> _Activity_:
Every line from the top of the records below through the one containing "5. Los bits" must be copied exactly, and the pictures must not be.

[Dataset entries]

Start of Block

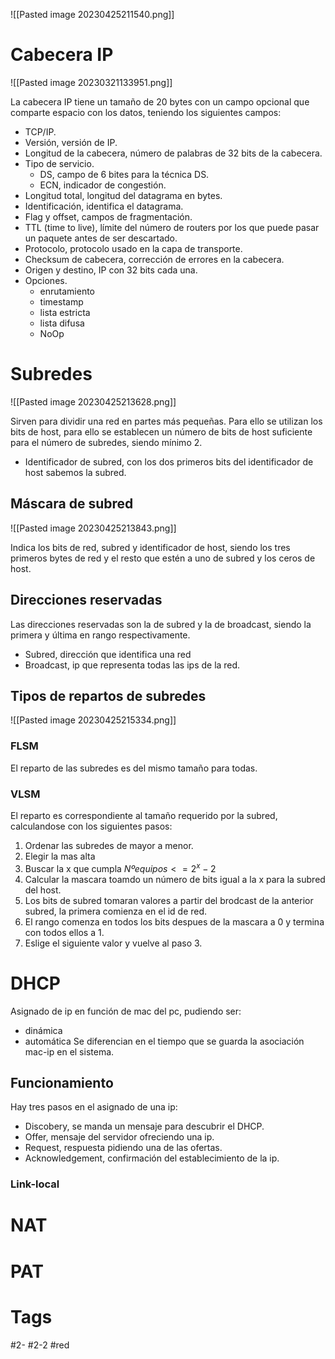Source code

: 
![[Pasted image 20230425211540.png]]

# Cabecera IP

![[Pasted image 20230321133951.png]]

La cabecera IP tiene un tamaño de 20 bytes con un campo opcional que comparte espacio con los datos, teniendo los siguientes campos:
- TCP/IP.
- Versión, versión de IP.
- Longitud de la cabecera, número de palabras de 32 bits de la cabecera.
- Tipo de servicio.
	- DS, campo de 6 bites para la técnica DS.
	- ECN, indicador de congestión.
- Longitud total, longitud del datagrama en bytes.
- Identificación, identifica el datagrama.
- Flag y offset, campos de fragmentación.
- TTL (time to live), límite del número de routers por los que puede pasar un paquete antes de ser descartado.
- Protocolo, protocolo usado en la capa de transporte.
- Checksum de cabecera, corrección de errores en la cabecera.
- Origen y destino, IP con 32 bits cada una.
- Opciones.
	- enrutamiento
	- timestamp
	- lista estricta
	- lista difusa
	- NoOp
# Subredes

![[Pasted image 20230425213628.png]]

Sirven para dividir una red en partes más pequeñas. Para ello se utilizan los bits de host, para ello se establecen un número de bits de host suficiente para el número de subredes, siendo mínimo 2.
- Identificador de subred, con los dos primeros bits del identificador de host sabemos la subred.
## Máscara de subred

![[Pasted image 20230425213843.png]]

Indica los bits de red, subred y identificador de host, siendo los tres primeros bytes de red y el resto que estén a uno de subred y los ceros de host.
## Direcciones reservadas
Las direcciones reservadas son la de subred y la de broadcast, siendo la primera y última en rango respectivamente.
- Subred, dirección que identifica una red
- Broadcast, ip que representa todas las ips de la red.
## Tipos de repartos de subredes

![[Pasted image 20230425215334.png]]

### FLSM
El reparto de las subredes es del mismo tamaño para todas.
### VLSM
El reparto es correspondiente al tamaño requerido por la subred, calculandose con los siguientes pasos:
1. Ordenar las subredes de mayor a menor.
2. Elegir la mas alta
3. Buscar la x que cumpla $Nºequipos <=2^{x}-2$
4. Calcular la mascara toamdo un número de bits igual a la x para la subred del host.
5. Los bits de subred tomaran valores a partir del brodcast de la anterior subred, la primera comienza en el id de red.
6. El rango comenza en todos los bits despues de la mascara a 0 y termina con todos ellos a 1.
7. Eslige el siguiente valor y vuelve al paso 3.
# DHCP
Asignado de ip en función de mac del pc, pudiendo ser:
- dinámica
- automática
Se diferencian en el tiempo que se guarda la asociación mac-ip en el sistema.
## Funcionamiento
Hay tres pasos en el asignado de una ip:
- Discobery, se manda un mensaje para descubrir el DHCP.
- Offer, mensaje del servidor ofreciendo una ip.
- Request, respuesta pidiendo una de las ofertas.
- Acknowledgement, confirmación del establecimiento de la ip.
### Link-local
# NAT
# PAT

# Tags
#2- 
#2-2 
#red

End of Block

> _The completed task_:
Source code

: 
![[Pasted image 20230425211540.png]]

# Cabecera IP

![[Pasted image 20230321133951.png]]

La cabecera IP tiene un tamaño de 20 bytes con un campo opcional que comparte espacio con los datos, teniendo los siguientes campos:
- TCP/IP.
- Versión, versión de IP.
- Longitud de la cabecera, número de palabras de 32 bits de la cabecera.
- Tipo de servicio.
	- DS, campo de 6 bites para la técnica DS.
	- ECN, indicador de congestión.
- Longitud total, longitud del datagrama en bytes.
- Identificación, identifica el datagrama.
- Flag y offset, campos de fragmentación.
- TTL (time to live), límite del número de routers por los que puede pasar un paquete antes de ser descartado.
- Protocolo, protocolo usado en la capa de transporte.
- Checksum de cabecera, corrección de errores en la cabecera.
- Origen y destino, IP con 32 bits cada una.
- Opciones.
	- enrutamiento
	- timestamp
	- lista estricta
	- lista difusa
	- NoOp
# Subredes

![[Pasted image 20230425213628.png]]

Sirven para dividir una red en partes más pequeñas. Para ello se utilizan los bits de host, para ello se establecen un número de bits de host suficiente para el número de subredes, siendo mínimo 2.
- Identificador de subred, con los dos primeros bits del identificador de host sabemos la subred.
## Máscara de subred

![[Pasted image 20230425213843.png]]

Indica los bits de red, subred y identificador de host, siendo los tres primeros bytes de red y el resto que estén a uno de subred y los ceros de host.
## Direcciones reservadas
Las direcciones reservadas son la de subred y la de broadcast, siendo la primera y última en rango respectivamente.
- Subred, dirección que identifica una red
- Broadcast, ip que representa todas las ips de la red.
## Tipos de repartos de subredes

![[Pasted image 20230425215334.png]]

### FLSM
El reparto de las subredes es del mismo tamaño para todas.
### VLSM
El reparto es correspondiente al tamaño requerido por la subred, calculandose con los siguientes pasos:
1. Ordenar las subredes de mayor a menor.
2. Elegir la mas alta
3. Buscar la x que cumpla $Nºequipos <=2^{x}-2$
4. Calcular la mascara toamdo un número de bits igual a la x para la subred del host.
5. Los bits de subred tomaran valores a partir del brodcast de la anterior subred, la primera comienza en el id de red.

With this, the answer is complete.